Take the line that contains "1. Community management" as the first line and the last line of the material below as the final one; reproduce exactly the lines between, inclusive.

** Exercise inputs follows **

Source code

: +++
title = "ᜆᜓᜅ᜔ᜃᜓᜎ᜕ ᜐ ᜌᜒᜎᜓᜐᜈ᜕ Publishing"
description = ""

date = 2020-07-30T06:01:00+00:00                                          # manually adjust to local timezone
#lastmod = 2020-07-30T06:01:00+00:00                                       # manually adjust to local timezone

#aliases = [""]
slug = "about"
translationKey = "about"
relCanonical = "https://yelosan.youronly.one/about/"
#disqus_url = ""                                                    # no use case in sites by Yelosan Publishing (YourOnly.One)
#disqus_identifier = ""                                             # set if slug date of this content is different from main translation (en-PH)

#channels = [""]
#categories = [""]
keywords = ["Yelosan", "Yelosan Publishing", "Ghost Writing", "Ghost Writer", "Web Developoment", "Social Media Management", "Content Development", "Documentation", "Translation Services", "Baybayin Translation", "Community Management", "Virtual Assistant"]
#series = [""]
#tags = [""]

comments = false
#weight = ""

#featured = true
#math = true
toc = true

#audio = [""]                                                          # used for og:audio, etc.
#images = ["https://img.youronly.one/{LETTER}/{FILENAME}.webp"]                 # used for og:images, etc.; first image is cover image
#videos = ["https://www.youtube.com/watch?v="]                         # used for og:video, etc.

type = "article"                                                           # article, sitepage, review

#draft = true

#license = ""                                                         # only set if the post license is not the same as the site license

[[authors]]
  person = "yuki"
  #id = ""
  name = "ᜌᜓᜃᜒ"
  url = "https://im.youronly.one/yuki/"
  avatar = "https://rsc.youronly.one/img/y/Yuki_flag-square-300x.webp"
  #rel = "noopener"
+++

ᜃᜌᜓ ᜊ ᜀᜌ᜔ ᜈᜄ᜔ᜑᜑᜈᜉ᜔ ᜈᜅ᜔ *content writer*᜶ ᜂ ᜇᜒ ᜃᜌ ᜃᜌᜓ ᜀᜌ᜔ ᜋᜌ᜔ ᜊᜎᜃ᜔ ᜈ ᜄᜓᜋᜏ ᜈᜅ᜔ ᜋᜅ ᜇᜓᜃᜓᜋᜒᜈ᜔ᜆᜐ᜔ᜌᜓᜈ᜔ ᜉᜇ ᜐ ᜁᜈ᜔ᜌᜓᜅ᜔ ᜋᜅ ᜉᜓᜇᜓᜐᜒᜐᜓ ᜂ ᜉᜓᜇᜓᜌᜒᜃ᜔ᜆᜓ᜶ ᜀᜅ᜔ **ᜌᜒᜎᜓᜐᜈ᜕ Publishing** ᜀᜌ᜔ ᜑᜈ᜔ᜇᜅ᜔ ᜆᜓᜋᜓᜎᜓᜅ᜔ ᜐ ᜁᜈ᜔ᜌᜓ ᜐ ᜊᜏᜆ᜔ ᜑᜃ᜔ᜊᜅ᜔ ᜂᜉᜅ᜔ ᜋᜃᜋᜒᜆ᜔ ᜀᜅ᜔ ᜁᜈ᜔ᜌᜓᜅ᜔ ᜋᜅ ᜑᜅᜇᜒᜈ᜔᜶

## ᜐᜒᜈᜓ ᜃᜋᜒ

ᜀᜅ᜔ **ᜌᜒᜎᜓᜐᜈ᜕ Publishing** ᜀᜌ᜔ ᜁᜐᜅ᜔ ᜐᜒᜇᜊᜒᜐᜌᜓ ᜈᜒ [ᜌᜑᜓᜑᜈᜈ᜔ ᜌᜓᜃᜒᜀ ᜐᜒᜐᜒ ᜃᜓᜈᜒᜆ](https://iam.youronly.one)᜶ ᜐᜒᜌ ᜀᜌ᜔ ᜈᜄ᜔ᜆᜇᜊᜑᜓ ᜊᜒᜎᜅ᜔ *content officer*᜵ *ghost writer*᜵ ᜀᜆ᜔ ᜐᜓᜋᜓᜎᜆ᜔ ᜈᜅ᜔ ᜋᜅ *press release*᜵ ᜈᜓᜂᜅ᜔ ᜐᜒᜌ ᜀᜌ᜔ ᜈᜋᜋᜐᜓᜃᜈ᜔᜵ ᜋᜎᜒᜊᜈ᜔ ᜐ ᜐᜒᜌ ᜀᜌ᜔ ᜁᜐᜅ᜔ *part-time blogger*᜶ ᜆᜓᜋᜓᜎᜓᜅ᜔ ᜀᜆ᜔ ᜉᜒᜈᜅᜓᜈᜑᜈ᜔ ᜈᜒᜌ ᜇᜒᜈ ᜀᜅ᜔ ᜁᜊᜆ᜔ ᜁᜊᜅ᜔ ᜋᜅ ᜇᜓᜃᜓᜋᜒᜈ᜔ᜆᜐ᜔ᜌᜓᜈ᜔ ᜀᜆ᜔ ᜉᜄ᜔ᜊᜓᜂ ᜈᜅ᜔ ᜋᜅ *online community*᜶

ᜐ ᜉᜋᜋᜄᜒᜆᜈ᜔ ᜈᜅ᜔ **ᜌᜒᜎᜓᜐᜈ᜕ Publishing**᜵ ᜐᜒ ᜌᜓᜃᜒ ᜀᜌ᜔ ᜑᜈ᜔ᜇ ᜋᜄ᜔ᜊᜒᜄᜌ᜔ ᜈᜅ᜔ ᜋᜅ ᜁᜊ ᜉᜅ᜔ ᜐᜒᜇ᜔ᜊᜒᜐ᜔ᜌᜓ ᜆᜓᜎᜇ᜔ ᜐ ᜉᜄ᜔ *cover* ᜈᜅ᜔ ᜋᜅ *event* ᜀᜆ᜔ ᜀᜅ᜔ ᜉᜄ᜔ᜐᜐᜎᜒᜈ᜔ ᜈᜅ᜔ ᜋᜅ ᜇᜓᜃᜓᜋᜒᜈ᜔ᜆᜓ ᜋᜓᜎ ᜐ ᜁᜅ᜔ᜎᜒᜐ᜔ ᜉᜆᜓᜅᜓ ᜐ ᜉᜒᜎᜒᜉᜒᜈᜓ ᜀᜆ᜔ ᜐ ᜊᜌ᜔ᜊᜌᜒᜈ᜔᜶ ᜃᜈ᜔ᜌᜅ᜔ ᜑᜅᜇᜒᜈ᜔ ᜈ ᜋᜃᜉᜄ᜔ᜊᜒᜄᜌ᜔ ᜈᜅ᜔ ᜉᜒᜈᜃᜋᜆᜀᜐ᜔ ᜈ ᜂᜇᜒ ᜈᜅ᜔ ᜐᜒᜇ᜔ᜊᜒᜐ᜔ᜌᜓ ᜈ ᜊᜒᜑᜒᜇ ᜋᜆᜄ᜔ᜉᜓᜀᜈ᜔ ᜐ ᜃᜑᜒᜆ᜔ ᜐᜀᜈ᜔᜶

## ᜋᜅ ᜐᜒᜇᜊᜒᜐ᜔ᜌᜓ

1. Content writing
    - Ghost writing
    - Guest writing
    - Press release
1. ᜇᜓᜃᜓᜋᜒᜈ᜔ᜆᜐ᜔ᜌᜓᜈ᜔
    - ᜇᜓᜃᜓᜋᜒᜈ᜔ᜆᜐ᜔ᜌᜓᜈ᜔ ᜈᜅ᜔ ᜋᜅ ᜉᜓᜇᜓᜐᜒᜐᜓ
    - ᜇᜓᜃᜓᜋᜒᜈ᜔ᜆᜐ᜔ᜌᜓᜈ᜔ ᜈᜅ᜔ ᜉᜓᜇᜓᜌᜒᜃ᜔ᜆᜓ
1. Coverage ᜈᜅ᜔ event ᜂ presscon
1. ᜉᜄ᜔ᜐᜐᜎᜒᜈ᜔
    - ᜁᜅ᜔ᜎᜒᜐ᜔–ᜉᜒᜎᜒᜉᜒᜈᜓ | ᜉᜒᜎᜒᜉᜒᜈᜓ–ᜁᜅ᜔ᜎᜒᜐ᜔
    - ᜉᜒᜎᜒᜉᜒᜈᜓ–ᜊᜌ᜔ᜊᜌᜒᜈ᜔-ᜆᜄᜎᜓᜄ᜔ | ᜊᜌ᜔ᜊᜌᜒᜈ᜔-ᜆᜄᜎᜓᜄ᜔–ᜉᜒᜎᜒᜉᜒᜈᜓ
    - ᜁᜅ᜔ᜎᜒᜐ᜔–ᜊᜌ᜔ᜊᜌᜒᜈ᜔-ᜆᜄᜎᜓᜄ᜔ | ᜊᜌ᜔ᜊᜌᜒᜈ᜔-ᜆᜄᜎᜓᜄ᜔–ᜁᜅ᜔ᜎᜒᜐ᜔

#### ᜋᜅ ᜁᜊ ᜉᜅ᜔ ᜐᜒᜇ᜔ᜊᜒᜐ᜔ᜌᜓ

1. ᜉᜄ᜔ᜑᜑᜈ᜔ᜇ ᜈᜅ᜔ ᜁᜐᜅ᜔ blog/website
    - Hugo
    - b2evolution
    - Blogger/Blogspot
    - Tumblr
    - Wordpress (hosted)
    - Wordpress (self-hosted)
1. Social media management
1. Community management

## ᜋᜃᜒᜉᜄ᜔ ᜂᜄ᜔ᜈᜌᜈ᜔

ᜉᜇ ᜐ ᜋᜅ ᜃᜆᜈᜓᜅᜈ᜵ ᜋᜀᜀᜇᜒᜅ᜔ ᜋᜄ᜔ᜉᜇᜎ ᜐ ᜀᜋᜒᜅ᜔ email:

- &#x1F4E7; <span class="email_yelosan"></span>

** End of Exercise inputs **

Answer area:
1. Community management

## ᜋᜃᜒᜉᜄ᜔ ᜂᜄ᜔ᜈᜌᜈ᜔

ᜉᜇ ᜐ ᜋᜅ ᜃᜆᜈᜓᜅᜈ᜵ ᜋᜀᜀᜇᜒᜅ᜔ ᜋᜄ᜔ᜉᜇᜎ ᜐ ᜀᜋᜒᜅ᜔ email:

- &#x1F4E7; <span class="email_yelosan"></span>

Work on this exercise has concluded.